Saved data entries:
---*---
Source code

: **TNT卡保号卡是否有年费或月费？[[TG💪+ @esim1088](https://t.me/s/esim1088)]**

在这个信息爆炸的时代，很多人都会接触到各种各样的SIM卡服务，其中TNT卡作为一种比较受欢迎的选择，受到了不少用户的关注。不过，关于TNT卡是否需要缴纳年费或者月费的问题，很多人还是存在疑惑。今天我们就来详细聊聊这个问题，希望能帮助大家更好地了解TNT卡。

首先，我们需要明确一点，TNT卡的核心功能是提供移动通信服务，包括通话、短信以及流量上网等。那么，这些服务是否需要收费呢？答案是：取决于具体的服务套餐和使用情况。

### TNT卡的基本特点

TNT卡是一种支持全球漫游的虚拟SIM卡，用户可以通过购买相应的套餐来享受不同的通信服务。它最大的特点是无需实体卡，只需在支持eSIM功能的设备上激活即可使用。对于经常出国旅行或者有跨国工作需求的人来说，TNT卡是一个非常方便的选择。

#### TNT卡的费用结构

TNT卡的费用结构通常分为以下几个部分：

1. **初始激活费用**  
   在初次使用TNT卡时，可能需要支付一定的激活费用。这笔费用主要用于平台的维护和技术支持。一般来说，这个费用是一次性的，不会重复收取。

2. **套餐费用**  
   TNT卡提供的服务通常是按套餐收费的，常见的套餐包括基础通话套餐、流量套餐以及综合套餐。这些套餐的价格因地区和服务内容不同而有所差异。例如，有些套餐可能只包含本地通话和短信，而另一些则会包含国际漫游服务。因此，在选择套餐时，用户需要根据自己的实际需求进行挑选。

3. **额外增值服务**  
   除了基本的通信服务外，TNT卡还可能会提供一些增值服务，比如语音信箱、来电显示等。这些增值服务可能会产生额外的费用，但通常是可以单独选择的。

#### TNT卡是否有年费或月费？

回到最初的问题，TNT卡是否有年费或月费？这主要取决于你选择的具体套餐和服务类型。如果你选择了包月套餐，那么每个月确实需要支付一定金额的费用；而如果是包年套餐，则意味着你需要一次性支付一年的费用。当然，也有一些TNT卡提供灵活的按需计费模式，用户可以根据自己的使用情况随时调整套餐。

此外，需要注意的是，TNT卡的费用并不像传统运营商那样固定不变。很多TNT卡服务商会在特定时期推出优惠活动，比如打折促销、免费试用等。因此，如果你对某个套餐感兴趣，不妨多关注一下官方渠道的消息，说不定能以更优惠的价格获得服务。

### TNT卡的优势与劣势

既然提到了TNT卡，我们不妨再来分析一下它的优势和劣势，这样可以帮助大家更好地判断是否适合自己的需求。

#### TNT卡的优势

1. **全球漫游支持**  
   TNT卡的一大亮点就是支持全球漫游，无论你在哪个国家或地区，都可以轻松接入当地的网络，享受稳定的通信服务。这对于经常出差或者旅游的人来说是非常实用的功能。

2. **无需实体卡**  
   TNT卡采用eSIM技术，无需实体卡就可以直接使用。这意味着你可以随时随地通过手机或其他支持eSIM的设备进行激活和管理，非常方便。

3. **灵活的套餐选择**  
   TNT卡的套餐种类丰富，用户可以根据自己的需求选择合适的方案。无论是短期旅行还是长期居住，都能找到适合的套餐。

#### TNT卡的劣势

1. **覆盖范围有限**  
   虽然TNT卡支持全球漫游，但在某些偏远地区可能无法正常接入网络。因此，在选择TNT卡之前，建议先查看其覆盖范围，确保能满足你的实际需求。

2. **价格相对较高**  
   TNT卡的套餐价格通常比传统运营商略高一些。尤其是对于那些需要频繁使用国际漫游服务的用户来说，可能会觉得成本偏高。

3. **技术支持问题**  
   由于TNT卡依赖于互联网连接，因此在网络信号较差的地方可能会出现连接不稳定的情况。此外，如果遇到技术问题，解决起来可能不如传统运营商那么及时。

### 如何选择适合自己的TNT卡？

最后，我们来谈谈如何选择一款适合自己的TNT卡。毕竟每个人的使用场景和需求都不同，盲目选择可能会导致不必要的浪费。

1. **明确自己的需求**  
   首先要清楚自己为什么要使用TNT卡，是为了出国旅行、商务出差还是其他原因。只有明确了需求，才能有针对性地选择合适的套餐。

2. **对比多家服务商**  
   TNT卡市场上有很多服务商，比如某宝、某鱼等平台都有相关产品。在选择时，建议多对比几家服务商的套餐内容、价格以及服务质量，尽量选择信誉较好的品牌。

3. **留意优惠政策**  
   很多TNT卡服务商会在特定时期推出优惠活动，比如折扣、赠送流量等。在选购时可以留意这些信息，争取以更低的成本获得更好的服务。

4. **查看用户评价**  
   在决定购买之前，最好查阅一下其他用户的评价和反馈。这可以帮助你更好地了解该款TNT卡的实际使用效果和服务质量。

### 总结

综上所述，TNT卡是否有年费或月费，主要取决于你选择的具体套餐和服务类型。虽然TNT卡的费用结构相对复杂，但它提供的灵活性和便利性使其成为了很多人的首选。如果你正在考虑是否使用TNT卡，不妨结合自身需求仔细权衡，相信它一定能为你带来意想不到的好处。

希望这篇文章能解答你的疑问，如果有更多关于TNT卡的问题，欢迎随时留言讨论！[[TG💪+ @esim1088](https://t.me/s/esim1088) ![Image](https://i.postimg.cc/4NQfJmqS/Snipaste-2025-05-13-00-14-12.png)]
---*---
Copy the entries above exactly, leaving none out.

Source code

: **TNT卡保号卡是否有年费或月费？[[TG💪+ @esim1088](https://t.me/s/esim1088)]**

在这个信息爆炸的时代，很多人都会接触到各种各样的SIM卡服务，其中TNT卡作为一种比较受欢迎的选择，受到了不少用户的关注。不过，关于TNT卡是否需要缴纳年费或者月费的问题，很多人还是存在疑惑。今天我们就来详细聊聊这个问题，希望能帮助大家更好地了解TNT卡。

首先，我们需要明确一点，TNT卡的核心功能是提供移动通信服务，包括通话、短信以及流量上网等。那么，这些服务是否需要收费呢？答案是：取决于具体的服务套餐和使用情况。

### TNT卡的基本特点

TNT卡是一种支持全球漫游的虚拟SIM卡，用户可以通过购买相应的套餐来享受不同的通信服务。它最大的特点是无需实体卡，只需在支持eSIM功能的设备上激活即可使用。对于经常出国旅行或者有跨国工作需求的人来说，TNT卡是一个非常方便的选择。

#### TNT卡的费用结构

TNT卡的费用结构通常分为以下几个部分：

1. **初始激活费用**  
   在初次使用TNT卡时，可能需要支付一定的激活费用。这笔费用主要用于平台的维护和技术支持。一般来说，这个费用是一次性的，不会重复收取。

2. **套餐费用**  
   TNT卡提供的服务通常是按套餐收费的，常见的套餐包括基础通话套餐、流量套餐以及综合套餐。这些套餐的价格因地区和服务内容不同而有所差异。例如，有些套餐可能只包含本地通话和短信，而另一些则会包含国际漫游服务。因此，在选择套餐时，用户需要根据自己的实际需求进行挑选。

3. **额外增值服务**  
   除了基本的通信服务外，TNT卡还可能会提供一些增值服务，比如语音信箱、来电显示等。这些增值服务可能会产生额外的费用，但通常是可以单独选择的。

#### TNT卡是否有年费或月费？

回到最初的问题，TNT卡是否有年费或月费？这主要取决于你选择的具体套餐和服务类型。如果你选择了包月套餐，那么每个月确实需要支付一定金额的费用；而如果是包年套餐，则意味着你需要一次性支付一年的费用。当然，也有一些TNT卡提供灵活的按需计费模式，用户可以根据自己的使用情况随时调整套餐。

此外，需要注意的是，TNT卡的费用并不像传统运营商那样固定不变。很多TNT卡服务商会在特定时期推出优惠活动，比如打折促销、免费试用等。因此，如果你对某个套餐感兴趣，不妨多关注一下官方渠道的消息，说不定能以更优惠的价格获得服务。

### TNT卡的优势与劣势

既然提到了TNT卡，我们不妨再来分析一下它的优势和劣势，这样可以帮助大家更好地判断是否适合自己的需求。

#### TNT卡的优势

1. **全球漫游支持**  
   TNT卡的一大亮点就是支持全球漫游，无论你在哪个国家或地区，都可以轻松接入当地的网络，享受稳定的通信服务。这对于经常出差或者旅游的人来说是非常实用的功能。

2. **无需实体卡**  
   TNT卡采用eSIM技术，无需实体卡就可以直接使用。这意味着你可以随时随地通过手机或其他支持eSIM的设备进行激活和管理，非常方便。

3. **灵活的套餐选择**  
   TNT卡的套餐种类丰富，用户可以根据自己的需求选择合适的方案。无论是短期旅行还是长期居住，都能找到适合的套餐。

#### TNT卡的劣势

1. **覆盖范围有限**  
   虽然TNT卡支持全球漫游，但在某些偏远地区可能无法正常接入网络。因此，在选择TNT卡之前，建议先查看其覆盖范围，确保能满足你的实际需求。

2. **价格相对较高**  
   TNT卡的套餐价格通常比传统运营商略高一些。尤其是对于那些需要频繁使用国际漫游服务的用户来说，可能会觉得成本偏高。

3. **技术支持问题**  
   由于TNT卡依赖于互联网连接，因此在网络信号较差的地方可能会出现连接不稳定的情况。此外，如果遇到技术问题，解决起来可能不如传统运营商那么及时。

### 如何选择适合自己的TNT卡？

最后，我们来谈谈如何选择一款适合自己的TNT卡。毕竟每个人的使用场景和需求都不同，盲目选择可能会导致不必要的浪费。

1. **明确自己的需求**  
   首先要清楚自己为什么要使用TNT卡，是为了出国旅行、商务出差还是其他原因。只有明确了需求，才能有针对性地选择合适的套餐。

2. **对比多家服务商**  
   TNT卡市场上有很多服务商，比如某宝、某鱼等平台都有相关产品。在选择时，建议多对比几家服务商的套餐内容、价格以及服务质量，尽量选择信誉较好的品牌。

3. **留意优惠政策**  
   很多TNT卡服务商会在特定时期推出优惠活动，比如折扣、赠送流量等。在选购时可以留意这些信息，争取以更低的成本获得更好的服务。

4. **查看用户评价**  
   在决定购买之前，最好查阅一下其他用户的评价和反馈。这可以帮助你更好地了解该款TNT卡的实际使用效果和服务质量。

### 总结

综上所述，TNT卡是否有年费或月费，主要取决于你选择的具体套餐和服务类型。虽然TNT卡的费用结构相对复杂，但它提供的灵活性和便利性使其成为了很多人的首选。如果你正在考虑是否使用TNT卡，不妨结合自身需求仔细权衡，相信它一定能为你带来意想不到的好处。

希望这篇文章能解答你的疑问，如果有更多关于TNT卡的问题，欢迎随时留言讨论！[[TG💪+ @esim1088](https://t.me/s/esim1088) ![Image](https://i.postimg.cc/4NQfJmqS/Snipaste-2025-05-13-00-14-12.png)]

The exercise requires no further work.